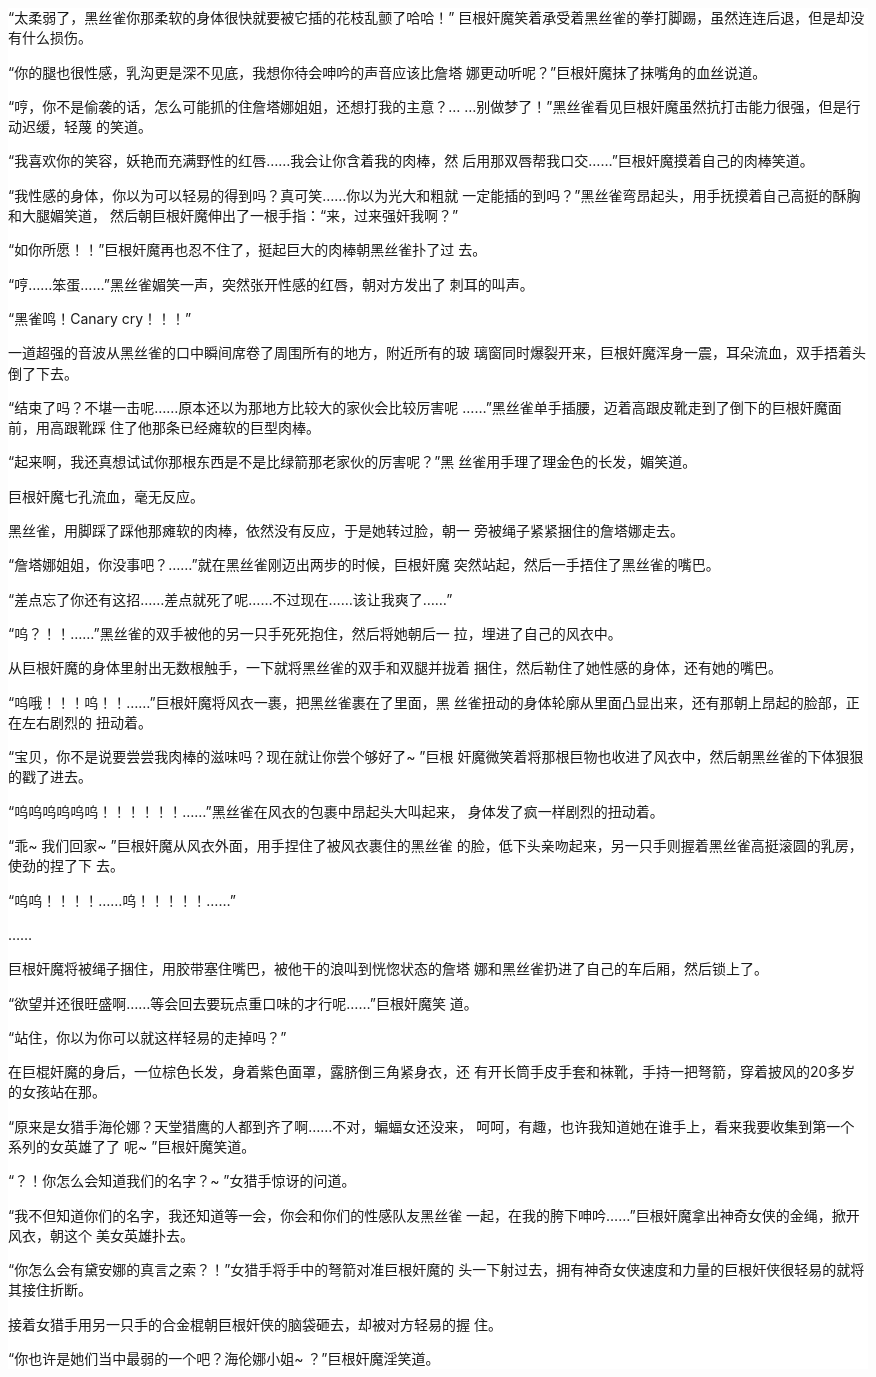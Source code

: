 “太柔弱了，黑丝雀你那柔软的身体很快就要被它插的花枝乱颤了哈哈！” 巨根奸魔笑着承受着黑丝雀的拳打脚踢，虽然连连后退，但是却没有什么损伤。

“你的腿也很性感，乳沟更是深不见底，我想你待会呻吟的声音应该比詹塔 娜更动听呢？”巨根奸魔抹了抹嘴角的血丝说道。

“哼，你不是偷袭的话，怎么可能抓的住詹塔娜姐姐，还想打我的主意？… …别做梦了！”黑丝雀看见巨根奸魔虽然抗打击能力很强，但是行动迟缓，轻蔑 的笑道。

“我喜欢你的笑容，妖艳而充满野性的红唇……我会让你含着我的肉棒，然 后用那双唇帮我口交……”巨根奸魔摸着自己的肉棒笑道。

“我性感的身体，你以为可以轻易的得到吗？真可笑……你以为光大和粗就 一定能插的到吗？”黑丝雀弯昂起头，用手抚摸着自己高挺的酥胸和大腿媚笑道， 然后朝巨根奸魔伸出了一根手指：“来，过来强奸我啊？”

“如你所愿！！”巨根奸魔再也忍不住了，挺起巨大的肉棒朝黑丝雀扑了过 去。

“哼……笨蛋……”黑丝雀媚笑一声，突然张开性感的红唇，朝对方发出了 刺耳的叫声。

“黑雀鸣！Canary cry！！！”

一道超强的音波从黑丝雀的口中瞬间席卷了周围所有的地方，附近所有的玻 璃窗同时爆裂开来，巨根奸魔浑身一震，耳朵流血，双手捂着头倒了下去。

“结束了吗？不堪一击呢……原本还以为那地方比较大的家伙会比较厉害呢 ……”黑丝雀单手插腰，迈着高跟皮靴走到了倒下的巨根奸魔面前，用高跟靴踩 住了他那条已经瘫软的巨型肉棒。

“起来啊，我还真想试试你那根东西是不是比绿箭那老家伙的厉害呢？”黑 丝雀用手理了理金色的长发，媚笑道。

巨根奸魔七孔流血，毫无反应。

黑丝雀，用脚踩了踩他那瘫软的肉棒，依然没有反应，于是她转过脸，朝一 旁被绳子紧紧捆住的詹塔娜走去。

“詹塔娜姐姐，你没事吧？……”就在黑丝雀刚迈出两步的时候，巨根奸魔 突然站起，然后一手捂住了黑丝雀的嘴巴。

“差点忘了你还有这招……差点就死了呢……不过现在……该让我爽了……”

“呜？！！……”黑丝雀的双手被他的另一只手死死抱住，然后将她朝后一 拉，埋进了自己的风衣中。

从巨根奸魔的身体里射出无数根触手，一下就将黑丝雀的双手和双腿并拢着 捆住，然后勒住了她性感的身体，还有她的嘴巴。

“呜哦！！！呜！！……”巨根奸魔将风衣一裹，把黑丝雀裹在了里面，黑 丝雀扭动的身体轮廓从里面凸显出来，还有那朝上昂起的脸部，正在左右剧烈的 扭动着。

“宝贝，你不是说要尝尝我肉棒的滋味吗？现在就让你尝个够好了~ ”巨根 奸魔微笑着将那根巨物也收进了风衣中，然后朝黑丝雀的下体狠狠的戳了进去。

“呜呜呜呜呜呜！！！！！！……”黑丝雀在风衣的包裹中昂起头大叫起来， 身体发了疯一样剧烈的扭动着。

“乖~ 我们回家~ ”巨根奸魔从风衣外面，用手捏住了被风衣裹住的黑丝雀 的脸，低下头亲吻起来，另一只手则握着黑丝雀高挺滚圆的乳房，使劲的捏了下 去。

“呜呜！！！！……呜！！！！！……”

……

巨根奸魔将被绳子捆住，用胶带塞住嘴巴，被他干的浪叫到恍惚状态的詹塔 娜和黑丝雀扔进了自己的车后厢，然后锁上了。

“欲望并还很旺盛啊……等会回去要玩点重口味的才行呢……”巨根奸魔笑 道。

“站住，你以为你可以就这样轻易的走掉吗？”

在巨棍奸魔的身后，一位棕色长发，身着紫色面罩，露脐倒三角紧身衣，还 有开长筒手皮手套和袜靴，手持一把弩箭，穿着披风的20多岁的女孩站在那。

“原来是女猎手海伦娜？天堂猎鹰的人都到齐了啊……不对，蝙蝠女还没来， 呵呵，有趣，也许我知道她在谁手上，看来我要收集到第一个系列的女英雄了了 呢~ ”巨根奸魔笑道。

“？！你怎么会知道我们的名字？~ ”女猎手惊讶的问道。

“我不但知道你们的名字，我还知道等一会，你会和你们的性感队友黑丝雀 一起，在我的胯下呻吟……”巨根奸魔拿出神奇女侠的金绳，掀开风衣，朝这个 美女英雄扑去。

“你怎么会有黛安娜的真言之索？！”女猎手将手中的弩箭对准巨根奸魔的 头一下射过去，拥有神奇女侠速度和力量的巨根奸侠很轻易的就将其接住折断。

接着女猎手用另一只手的合金棍朝巨根奸侠的脑袋砸去，却被对方轻易的握 住。

“你也许是她们当中最弱的一个吧？海伦娜小姐~ ？”巨根奸魔淫笑道。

+++++

WHAT YOU SHOULD DO = Write the records out in full, word for word; leave every picture behind.

RESULT FOR THIS EXERCISE =
Source code

: “太柔弱了，黑丝雀你那柔软的身体很快就要被它插的花枝乱颤了哈哈！” 巨根奸魔笑着承受着黑丝雀的拳打脚踢，虽然连连后退，但是却没有什么损伤。

“你的腿也很性感，乳沟更是深不见底，我想你待会呻吟的声音应该比詹塔 娜更动听呢？”巨根奸魔抹了抹嘴角的血丝说道。

“哼，你不是偷袭的话，怎么可能抓的住詹塔娜姐姐，还想打我的主意？… …别做梦了！”黑丝雀看见巨根奸魔虽然抗打击能力很强，但是行动迟缓，轻蔑 的笑道。

“我喜欢你的笑容，妖艳而充满野性的红唇……我会让你含着我的肉棒，然 后用那双唇帮我口交……”巨根奸魔摸着自己的肉棒笑道。

“我性感的身体，你以为可以轻易的得到吗？真可笑……你以为光大和粗就 一定能插的到吗？”黑丝雀弯昂起头，用手抚摸着自己高挺的酥胸和大腿媚笑道， 然后朝巨根奸魔伸出了一根手指：“来，过来强奸我啊？”

“如你所愿！！”巨根奸魔再也忍不住了，挺起巨大的肉棒朝黑丝雀扑了过 去。

“哼……笨蛋……”黑丝雀媚笑一声，突然张开性感的红唇，朝对方发出了 刺耳的叫声。

“黑雀鸣！Canary cry！！！”

一道超强的音波从黑丝雀的口中瞬间席卷了周围所有的地方，附近所有的玻 璃窗同时爆裂开来，巨根奸魔浑身一震，耳朵流血，双手捂着头倒了下去。

“结束了吗？不堪一击呢……原本还以为那地方比较大的家伙会比较厉害呢 ……”黑丝雀单手插腰，迈着高跟皮靴走到了倒下的巨根奸魔面前，用高跟靴踩 住了他那条已经瘫软的巨型肉棒。

“起来啊，我还真想试试你那根东西是不是比绿箭那老家伙的厉害呢？”黑 丝雀用手理了理金色的长发，媚笑道。

巨根奸魔七孔流血，毫无反应。

黑丝雀，用脚踩了踩他那瘫软的肉棒，依然没有反应，于是她转过脸，朝一 旁被绳子紧紧捆住的詹塔娜走去。

“詹塔娜姐姐，你没事吧？……”就在黑丝雀刚迈出两步的时候，巨根奸魔 突然站起，然后一手捂住了黑丝雀的嘴巴。

“差点忘了你还有这招……差点就死了呢……不过现在……该让我爽了……”

“呜？！！……”黑丝雀的双手被他的另一只手死死抱住，然后将她朝后一 拉，埋进了自己的风衣中。

从巨根奸魔的身体里射出无数根触手，一下就将黑丝雀的双手和双腿并拢着 捆住，然后勒住了她性感的身体，还有她的嘴巴。

“呜哦！！！呜！！……”巨根奸魔将风衣一裹，把黑丝雀裹在了里面，黑 丝雀扭动的身体轮廓从里面凸显出来，还有那朝上昂起的脸部，正在左右剧烈的 扭动着。

“宝贝，你不是说要尝尝我肉棒的滋味吗？现在就让你尝个够好了~ ”巨根 奸魔微笑着将那根巨物也收进了风衣中，然后朝黑丝雀的下体狠狠的戳了进去。

“呜呜呜呜呜呜！！！！！！……”黑丝雀在风衣的包裹中昂起头大叫起来， 身体发了疯一样剧烈的扭动着。

“乖~ 我们回家~ ”巨根奸魔从风衣外面，用手捏住了被风衣裹住的黑丝雀 的脸，低下头亲吻起来，另一只手则握着黑丝雀高挺滚圆的乳房，使劲的捏了下 去。

“呜呜！！！！……呜！！！！！……”

……

巨根奸魔将被绳子捆住，用胶带塞住嘴巴，被他干的浪叫到恍惚状态的詹塔 娜和黑丝雀扔进了自己的车后厢，然后锁上了。

“欲望并还很旺盛啊……等会回去要玩点重口味的才行呢……”巨根奸魔笑 道。

“站住，你以为你可以就这样轻易的走掉吗？”

在巨棍奸魔的身后，一位棕色长发，身着紫色面罩，露脐倒三角紧身衣，还 有开长筒手皮手套和袜靴，手持一把弩箭，穿着披风的20多岁的女孩站在那。

“原来是女猎手海伦娜？天堂猎鹰的人都到齐了啊……不对，蝙蝠女还没来， 呵呵，有趣，也许我知道她在谁手上，看来我要收集到第一个系列的女英雄了了 呢~ ”巨根奸魔笑道。

“？！你怎么会知道我们的名字？~ ”女猎手惊讶的问道。

“我不但知道你们的名字，我还知道等一会，你会和你们的性感队友黑丝雀 一起，在我的胯下呻吟……”巨根奸魔拿出神奇女侠的金绳，掀开风衣，朝这个 美女英雄扑去。

“你怎么会有黛安娜的真言之索？！”女猎手将手中的弩箭对准巨根奸魔的 头一下射过去，拥有神奇女侠速度和力量的巨根奸侠很轻易的就将其接住折断。

接着女猎手用另一只手的合金棍朝巨根奸侠的脑袋砸去，却被对方轻易的握 住。

“你也许是她们当中最弱的一个吧？海伦娜小姐~ ？”巨根奸魔淫笑道。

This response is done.